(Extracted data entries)
§

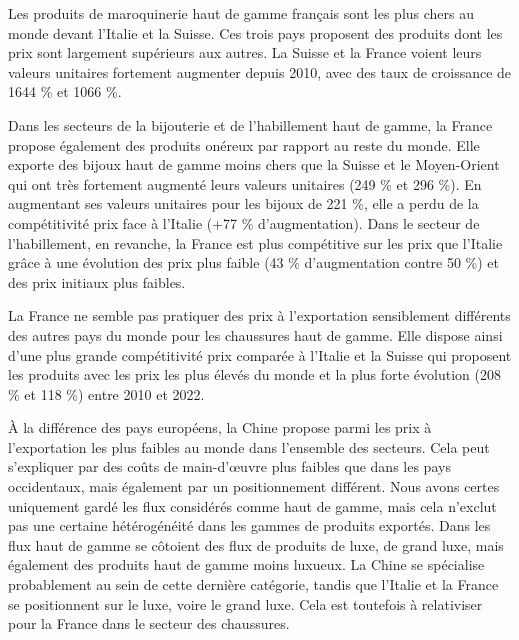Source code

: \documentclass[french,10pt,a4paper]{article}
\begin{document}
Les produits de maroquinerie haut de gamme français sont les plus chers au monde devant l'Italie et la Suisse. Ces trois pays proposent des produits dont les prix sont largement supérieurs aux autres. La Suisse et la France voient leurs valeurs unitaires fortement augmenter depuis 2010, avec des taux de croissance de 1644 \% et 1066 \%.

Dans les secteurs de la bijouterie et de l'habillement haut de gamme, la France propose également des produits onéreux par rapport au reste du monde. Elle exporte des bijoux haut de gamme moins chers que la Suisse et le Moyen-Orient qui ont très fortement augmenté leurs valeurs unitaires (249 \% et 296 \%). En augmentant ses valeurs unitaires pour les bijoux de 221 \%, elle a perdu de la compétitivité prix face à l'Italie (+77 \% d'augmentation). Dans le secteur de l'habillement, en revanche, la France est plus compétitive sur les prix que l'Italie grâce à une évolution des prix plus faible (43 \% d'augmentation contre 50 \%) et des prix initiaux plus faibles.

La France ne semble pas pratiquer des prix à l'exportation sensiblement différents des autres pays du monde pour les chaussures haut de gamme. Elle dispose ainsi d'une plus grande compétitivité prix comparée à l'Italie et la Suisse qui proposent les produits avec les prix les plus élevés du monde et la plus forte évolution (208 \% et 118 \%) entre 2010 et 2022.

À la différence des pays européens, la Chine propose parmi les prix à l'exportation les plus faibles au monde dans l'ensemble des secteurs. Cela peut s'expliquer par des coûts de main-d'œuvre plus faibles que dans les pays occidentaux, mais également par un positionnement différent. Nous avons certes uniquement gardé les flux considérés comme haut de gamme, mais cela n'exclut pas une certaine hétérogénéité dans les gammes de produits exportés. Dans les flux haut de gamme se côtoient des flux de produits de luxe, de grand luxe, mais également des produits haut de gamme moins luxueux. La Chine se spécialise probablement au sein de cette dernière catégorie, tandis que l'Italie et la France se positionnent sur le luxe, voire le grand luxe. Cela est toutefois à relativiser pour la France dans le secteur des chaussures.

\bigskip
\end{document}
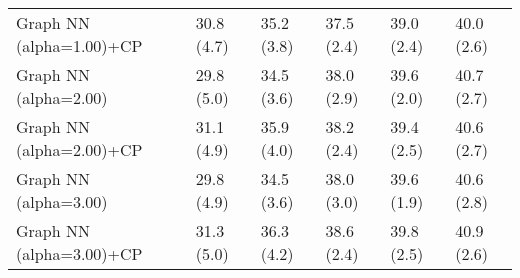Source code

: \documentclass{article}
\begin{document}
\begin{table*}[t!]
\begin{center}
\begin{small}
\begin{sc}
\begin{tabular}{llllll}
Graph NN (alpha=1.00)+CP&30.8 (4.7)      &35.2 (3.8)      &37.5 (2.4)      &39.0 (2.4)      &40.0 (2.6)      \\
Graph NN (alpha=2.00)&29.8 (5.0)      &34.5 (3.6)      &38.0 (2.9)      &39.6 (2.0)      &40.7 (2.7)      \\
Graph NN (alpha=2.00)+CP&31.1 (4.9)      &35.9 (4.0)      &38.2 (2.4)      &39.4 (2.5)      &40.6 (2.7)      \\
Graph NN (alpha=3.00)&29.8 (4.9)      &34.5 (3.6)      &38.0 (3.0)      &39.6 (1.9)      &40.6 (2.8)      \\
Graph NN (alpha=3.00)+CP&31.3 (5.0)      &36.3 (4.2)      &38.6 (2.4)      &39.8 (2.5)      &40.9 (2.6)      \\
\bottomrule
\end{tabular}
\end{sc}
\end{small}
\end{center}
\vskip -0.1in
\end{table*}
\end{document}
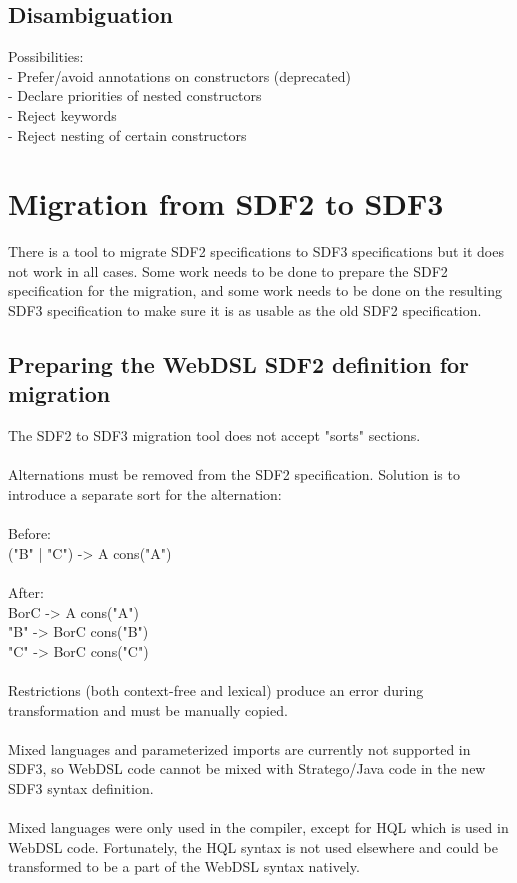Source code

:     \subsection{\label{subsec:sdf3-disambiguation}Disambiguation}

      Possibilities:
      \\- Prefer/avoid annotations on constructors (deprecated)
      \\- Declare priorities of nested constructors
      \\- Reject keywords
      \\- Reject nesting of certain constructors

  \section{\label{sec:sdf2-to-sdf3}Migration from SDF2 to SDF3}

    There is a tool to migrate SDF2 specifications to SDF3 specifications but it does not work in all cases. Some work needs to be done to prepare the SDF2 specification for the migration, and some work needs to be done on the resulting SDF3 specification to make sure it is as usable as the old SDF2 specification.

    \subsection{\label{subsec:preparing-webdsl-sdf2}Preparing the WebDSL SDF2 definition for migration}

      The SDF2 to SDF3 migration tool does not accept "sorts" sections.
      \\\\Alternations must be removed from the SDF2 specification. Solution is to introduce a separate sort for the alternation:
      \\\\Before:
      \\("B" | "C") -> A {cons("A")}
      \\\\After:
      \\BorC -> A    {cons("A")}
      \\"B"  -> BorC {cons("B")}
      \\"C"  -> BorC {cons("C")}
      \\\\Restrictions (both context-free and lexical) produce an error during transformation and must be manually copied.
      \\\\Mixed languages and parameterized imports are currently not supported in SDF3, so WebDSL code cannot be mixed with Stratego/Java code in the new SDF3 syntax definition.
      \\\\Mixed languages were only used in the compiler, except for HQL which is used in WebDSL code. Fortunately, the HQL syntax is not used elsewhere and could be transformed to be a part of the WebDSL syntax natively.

§

→ **Problem**
Lines above with the string "constructors" need to be found and copied.

→ **Your response**
      \\- Prefer/avoid annotations on constructors (deprecated)
      \\- Declare priorities of nested constructors
      \\- Reject nesting of certain constructors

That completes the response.